On January 10, 2011, Fox renewed Raising Hope for a second season. On April 9, 2012, Raising Hope was renewed for a third season. On March 4, 2013, Raising Hope was renewed for a fourth season. On March 10, 2014, Fox announced the cancellation of the show after four seasons.

==Reception==

===Critical reception===

Raising Hope has received positive reviews from critics.

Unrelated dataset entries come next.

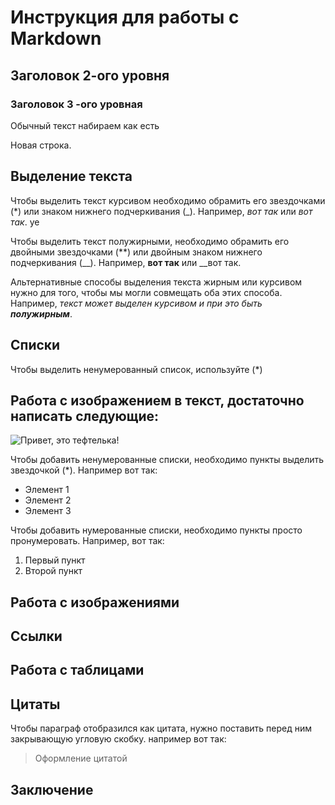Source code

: # Инструкция для работы с Markdown

## Заголовок 2-ого уровня 
### Заголовок 3 -ого уровная 

Обычный текст набираем как есть

Новая строка.

## Выделение текста 

Чтобы выделить текст курсивом необходимо обрамить его звездочками (*) или знаком нижнего подчеркивания (_). Например, *вот так* или _вот так_.
ye

Чтобы выделить текст полужирными, необходимо обрамить его двойными звездочками (**) или двойным знаком нижнего подчеркивания (__).
Например, **вот так** или __вот так.

Альтернативные способы выделения текста жирным или курсивом нужно для того, чтобы мы могли совмещать оба этих способа. Например, _текст может выделен курсивом и при это быть **полужирным**_.

## Списки 
Чтобы выделить ненумерованный список, используйте (*)

## Работа с изображением в текст, достаточно написать следующие:
![Привет, это тефтелька!](Teftelka.jpg.jpg)

Чтобы добавить ненумерованные списки, необходимо пункты выделить звездочкой (*). Например вот так: 
* Элемент 1
* Элемент 2
* Элемент 3

Чтобы добавить нумерованные списки, необходимо пункты просто пронумеровать. 
Например, вот так:
1. Первый пункт 
2. Второй пункт 


## Работа с изображениями

## Ссылки 

## Работа с таблицами 

## Цитаты 

Чтобы параграф отобразился как цитата, нужно поставить перед ним закрывающую угловую скобку.
например вот так:

> Оформление цитатой 

## Заключение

On the review aggregator Rotten Tomatoes, the show's first season holds a 87% based on 38 reviews, with an average score of 6.7/10. The website's consensus reads, "Thanks to a talented and well-matched cast, Raising Hope largely manages to balance crude, absurdist humor with moments of charm without languishing in one or exploiting the other." On Metacritic, the season holds an weighted average score of 75 out of 100 on Metacritic based on 24 critics' reviews, indicating "generally favorable reviews".

Tom Gliatto of People Weekly called the show the best new sitcom of the season, favorably comparing it to Malcolm in the Middle. Mary McNamara of the Los Angeles Times was lukewarm towards the show, stating that "Raising Hope is funny, sweet, occasionally provocative, and occasionally over-the-top in a regrettable way." James Poniewozik of Time Magazine was upbeat, stating that "Neff is amiably charming, Dillahunt and Plimpton give their characters a realism that belies the pilot's often-contemptuous jokes, and maybe 20% of the first episode shows a sweet-heartedness that rises above the easy white-trash humor." While not all of the reviews were positive, they were mostly positive by the end of the first season. Much of the show's praise went to the performances of Martha Plimpton and Garret Dillahunt.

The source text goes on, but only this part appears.